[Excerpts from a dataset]
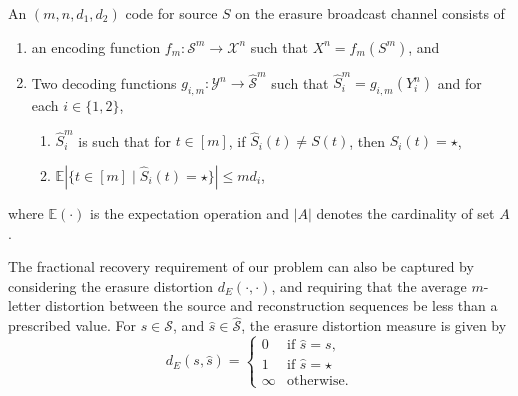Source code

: \begin{mydef}
\label{def:code}
	An $(m, n, d_{1}, d_{2})$ code for source $S$ on the erasure broadcast channel consists of
	
	\begin{enumerate}
		\item an encoding function $f_{m} : \mathcal{S}^{m} \to \mathcal{X}^{n}$ such that $X^{n} = f_{m}(S^{m})$, and
		
		\item Two decoding functions $g_{i,m} : \mathcal{Y}^{n} \to \mathcal{\hat{S}}^{m}$ such that $\hat{S}_{i}^{m} = g_{i,m}(Y_{i}^{n})$ and for each $i \in \{1, 2\}$,
		\begin{enumerate}
			\item $\hat{S}_{i}^{m}$ is such that for $t \in [m]$, if $\hat{S}_{i}(t) \neq S(t)$, then $\hat{S}_{i}(t) = \star$,
			\item $\mathbb{E}   \left\vert{\{t \in [m] \mid \hat{S}_{i}(t) = \star\}}\right\vert \leq m d_{i}$,
		\end{enumerate}
		 	
	\end{enumerate}
	
	where $\mathbb{E}(\cdot)$ is the expectation operation and $\vert A \vert$ denotes the cardinality of set $A$.
\end{mydef}

\begin{remark}
	The fractional recovery requirement of our problem can also be captured by considering the erasure distortion $d_{E}(\cdot, \cdot)$, and requiring that the average $m$-letter distortion between the source and reconstruction sequences be less than a prescribed value.   For $s \in \mathcal{S}$, and $\hat{s} \in \mathcal{\hat{S}}$, the erasure distortion measure is given by
\begin{equation}
\label{eq:symbol_distortion1}
	d_{E}(s, \hat{s}) =
	\begin{cases}
		0 & \text{if } \hat{s} = s, \\
		1 & \text{if } \hat{s} = \star \\
		\infty & \text{otherwise}.
	\end{cases}
\end{equation}

\end{remark}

> Instructions for the task
What you give back must match the entries exactly, apart from the omitted pictures.

> Written response
Source code

: \begin{mydef}
\label{def:code}
	An $(m, n, d_{1}, d_{2})$ code for source $S$ on the erasure broadcast channel consists of
	
	\begin{enumerate}
		\item an encoding function $f_{m} : \mathcal{S}^{m} \to \mathcal{X}^{n}$ such that $X^{n} = f_{m}(S^{m})$, and
		
		\item Two decoding functions $g_{i,m} : \mathcal{Y}^{n} \to \mathcal{\hat{S}}^{m}$ such that $\hat{S}_{i}^{m} = g_{i,m}(Y_{i}^{n})$ and for each $i \in \{1, 2\}$,
		\begin{enumerate}
			\item $\hat{S}_{i}^{m}$ is such that for $t \in [m]$, if $\hat{S}_{i}(t) \neq S(t)$, then $\hat{S}_{i}(t) = \star$,
			\item $\mathbb{E}   \left\vert{\{t \in [m] \mid \hat{S}_{i}(t) = \star\}}\right\vert \leq m d_{i}$,
		\end{enumerate}
		 	
	\end{enumerate}
	
	where $\mathbb{E}(\cdot)$ is the expectation operation and $\vert A \vert$ denotes the cardinality of set $A$.
\end{mydef}

\begin{remark}
	The fractional recovery requirement of our problem can also be captured by considering the erasure distortion $d_{E}(\cdot, \cdot)$, and requiring that the average $m$-letter distortion between the source and reconstruction sequences be less than a prescribed value.   For $s \in \mathcal{S}$, and $\hat{s} \in \mathcal{\hat{S}}$, the erasure distortion measure is given by
\begin{equation}
\label{eq:symbol_distortion1}
	d_{E}(s, \hat{s}) =
	\begin{cases}
		0 & \text{if } \hat{s} = s, \\
		1 & \text{if } \hat{s} = \star \\
		\infty & \text{otherwise}.
	\end{cases}
\end{equation}

\end{remark}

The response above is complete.